Task statement –
Copy, from the entries below, each line where the word "game" can be found.

Excerpted records –
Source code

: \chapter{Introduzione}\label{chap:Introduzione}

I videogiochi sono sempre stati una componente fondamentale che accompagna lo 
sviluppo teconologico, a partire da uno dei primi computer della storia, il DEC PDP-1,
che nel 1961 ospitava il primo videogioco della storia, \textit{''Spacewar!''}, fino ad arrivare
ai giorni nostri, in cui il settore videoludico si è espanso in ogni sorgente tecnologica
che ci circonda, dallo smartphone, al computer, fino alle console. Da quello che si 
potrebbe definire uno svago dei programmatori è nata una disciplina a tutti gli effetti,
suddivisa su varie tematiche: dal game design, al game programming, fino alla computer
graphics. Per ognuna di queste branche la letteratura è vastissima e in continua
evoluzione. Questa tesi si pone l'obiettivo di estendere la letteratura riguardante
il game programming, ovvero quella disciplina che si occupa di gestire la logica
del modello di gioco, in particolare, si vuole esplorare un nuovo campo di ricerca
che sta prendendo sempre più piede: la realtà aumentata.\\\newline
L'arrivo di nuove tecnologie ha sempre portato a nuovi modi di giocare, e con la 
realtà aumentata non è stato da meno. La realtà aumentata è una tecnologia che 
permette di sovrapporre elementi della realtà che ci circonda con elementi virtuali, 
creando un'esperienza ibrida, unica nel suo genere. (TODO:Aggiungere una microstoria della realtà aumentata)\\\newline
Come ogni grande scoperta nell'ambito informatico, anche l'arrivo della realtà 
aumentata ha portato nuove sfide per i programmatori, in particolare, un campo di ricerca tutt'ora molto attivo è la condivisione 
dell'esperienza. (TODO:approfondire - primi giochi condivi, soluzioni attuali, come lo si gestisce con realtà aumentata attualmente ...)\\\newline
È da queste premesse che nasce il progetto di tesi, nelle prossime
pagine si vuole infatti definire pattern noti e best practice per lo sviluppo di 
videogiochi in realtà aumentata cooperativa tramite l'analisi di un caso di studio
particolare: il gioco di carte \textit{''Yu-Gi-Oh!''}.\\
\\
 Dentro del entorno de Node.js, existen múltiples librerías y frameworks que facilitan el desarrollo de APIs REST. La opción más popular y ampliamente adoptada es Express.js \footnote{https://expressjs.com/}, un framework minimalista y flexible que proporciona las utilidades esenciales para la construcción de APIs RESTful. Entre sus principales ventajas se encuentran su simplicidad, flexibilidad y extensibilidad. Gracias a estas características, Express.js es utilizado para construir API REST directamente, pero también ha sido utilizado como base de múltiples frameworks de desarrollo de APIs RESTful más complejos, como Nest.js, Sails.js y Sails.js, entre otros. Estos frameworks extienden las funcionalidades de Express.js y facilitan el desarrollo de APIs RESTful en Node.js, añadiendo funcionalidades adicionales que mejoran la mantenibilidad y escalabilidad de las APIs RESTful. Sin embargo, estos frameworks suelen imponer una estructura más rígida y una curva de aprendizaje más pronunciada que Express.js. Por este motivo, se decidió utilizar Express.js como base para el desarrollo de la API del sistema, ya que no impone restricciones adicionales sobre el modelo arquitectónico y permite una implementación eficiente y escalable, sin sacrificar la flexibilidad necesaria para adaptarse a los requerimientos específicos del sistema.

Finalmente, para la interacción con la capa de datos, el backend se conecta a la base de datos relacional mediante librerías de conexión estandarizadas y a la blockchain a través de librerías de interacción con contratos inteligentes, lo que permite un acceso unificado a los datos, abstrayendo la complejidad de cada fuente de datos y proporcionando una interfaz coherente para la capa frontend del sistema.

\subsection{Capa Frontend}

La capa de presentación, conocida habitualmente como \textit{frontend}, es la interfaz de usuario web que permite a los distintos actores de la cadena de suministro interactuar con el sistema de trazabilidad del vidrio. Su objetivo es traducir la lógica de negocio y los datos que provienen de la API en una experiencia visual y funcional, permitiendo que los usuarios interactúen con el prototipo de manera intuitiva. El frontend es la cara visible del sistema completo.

Result of the task –
suddivisa su varie tematiche: dal game design, al game programming, fino alla computer
il game programming, ovvero quella disciplina che si occupa di gestire la logica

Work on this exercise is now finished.